Because it was the 25th Vision Show, and Adimec is celebrating our 20 year anniversary, we decided to look back on where machine vision has come from and where we are headed.
Though Machine Vision has its roots in military image analysis and artificial intelligence – research that started after WWII, we start our journey in the early 1980s when industrial machine vision really took off. At that moment the market pull from companies that needed new tools for quality control during mass production as visual inspection by humans was no longer practical, met a technology push from industrial (VME) and commercial computing (IBM pc) platforms, image processing software and CCD cameras.
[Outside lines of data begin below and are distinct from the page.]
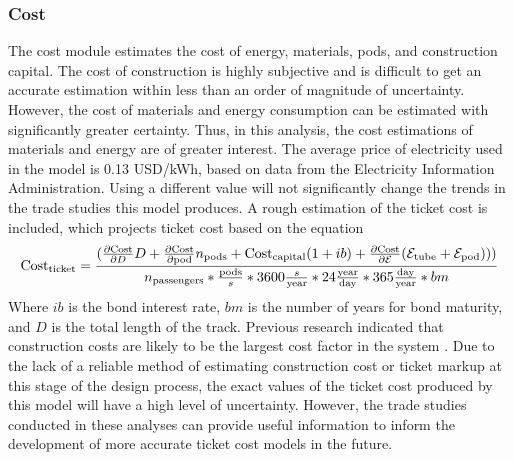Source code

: \subsubsection{Cost}
	The cost module estimates the cost of energy, materials, pods, and
	construction capital. The cost of construction is highly subjective and is
	difficult to get an accurate estimation within less than an order of
	magnitude of uncertainty. However, the cost of materials and energy
	consumption can be estimated with significantly greater certainty.
	Thus, in this analysis, the cost estimations of materials and energy are of greater interest.
	The average price of electricity used in the model is 0.13 USD/kWh, based on
	data from the Electricity Information Administration\cite{EIA}.
	Using a different value will not significantly change the trends in the trade studies this model produces.
	A rough estimation of the ticket cost is included, which projects ticket cost based on the equation
	\begin{equation}
		\label{eq:ticket_cost}
    \text{Cost}_\text{ticket} = \frac{ (\frac{\partial \text{Cost}}{\partial D}D+\frac{\partial \text{Cost} }{\partial \text{pod}}n_{\text{pods}}+\text{Cost}_\text{capital} ( 1+ib ) + \frac{\partial \text{Cost}}{\partial \mathcal{E}} (\mathcal{E}_\text{tube} + \mathcal{E}_\text{pod}  ))  )}{n_\text{passengers}*\frac{\text{pods}}{s}*3600\frac{s}{\text{\text{year}}}*24\frac{\text{\text{year}}}{\text{day}}*365\frac{\text{day}}{\text{year}}*bm}
	\end{equation}
	Where $ib$ is the bond interest rate, $bm$ is the number of years for bond
	maturity, and $D$ is the total length of the track. Previous research
	indicated that construction costs are likely to be the largest cost factor
	in the system \cite{Musk}. Due to the lack of a reliable method of
	estimating construction cost or ticket markup at this stage of the design process,
	the exact values of the ticket cost produced by this model will have a high level of uncertainty.
	However, the trade studies conducted in these analyses can provide useful
	information to inform the development of more accurate ticket cost models in the future.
It is therefore logical that early adopters of Machine Vision technology were often large companies that developed solutions for their own use, often with help of universities and/or small companies specialized in imaging.
To illustrate this: it was in 1984 when Adimec’s predecessor HTH started working for Philips on the automatic measurement and alignment of color CRTs – a perfect task for machine vision although not easy at all!
One of the challenges was to have cameras that were able to very accurately measure with a high speed.
Their knowledge was not specialized in machine vision though. For an effective machine vision systems, you need an understanding of illumination, optics, sensors, cameras, software programming. As there were better components that became available, particularly the CCD camera from Sony, some companies saw an opportunity.
CCD technology started for professional markets like broadcast & security. The real volume came with commercial applications like camcorders (i.e. Sony Handycam). Adimec (previously HTH) was one company that recognized cameras for industrial use were a smaller market with special requirements opening a new market.
By 1988 when the first Vision Show was held which initiated the machine vision market. The important application themes at VISION originated from the large industries in Germany like:
– on-line inspection of car parts
– optical quality control of plastic parts
– optical detection of imperfections in glass
Over the last 25 years, the market has matured as evident by world-wide players, cooperation between companies / associations to align standards and develop joint view on the future.
It is safe to say that Machine Vision is a key enabler for many high tech markets today. For example, the production of semiconductors and mobile devices like mobile phones and laptop computers would not be possible without the use of Machine Vision technologies.
For many years the growth, the focus for sensors and cameras was on higher resolution and greater frame rates. For the majority of applications 1 or 2 Megapixels at 50 fps is adequate. Now there is a lot of focus on reducing costs and easing integration.
Machine vision has finished high school and has a bright future ahead. Evidence for this are a consolidation of companies in the market, price fights among camera suppliers, and most importantly the industry is no longer defined as a solution looking for a problem. There are now many automation problems looking for machine vision solutions, such as:
- Innovation in semiconductor manufacturing moving to sub 20 nm nodes and 450 mm wafers
- Innovations in chip packaging and PCB manufacturing with 3D ICs, chip on PCB, and flexible PCBs
- Higher resolution and flexible smaller displays
- Higher quality, on-demand car manufacturing.
- Vision guided robotics for factory automation.
- Securing public spaces and our borders.
There are questions from many different industries being asked to the MV industry. Have we graduated successfully to give a professional answer?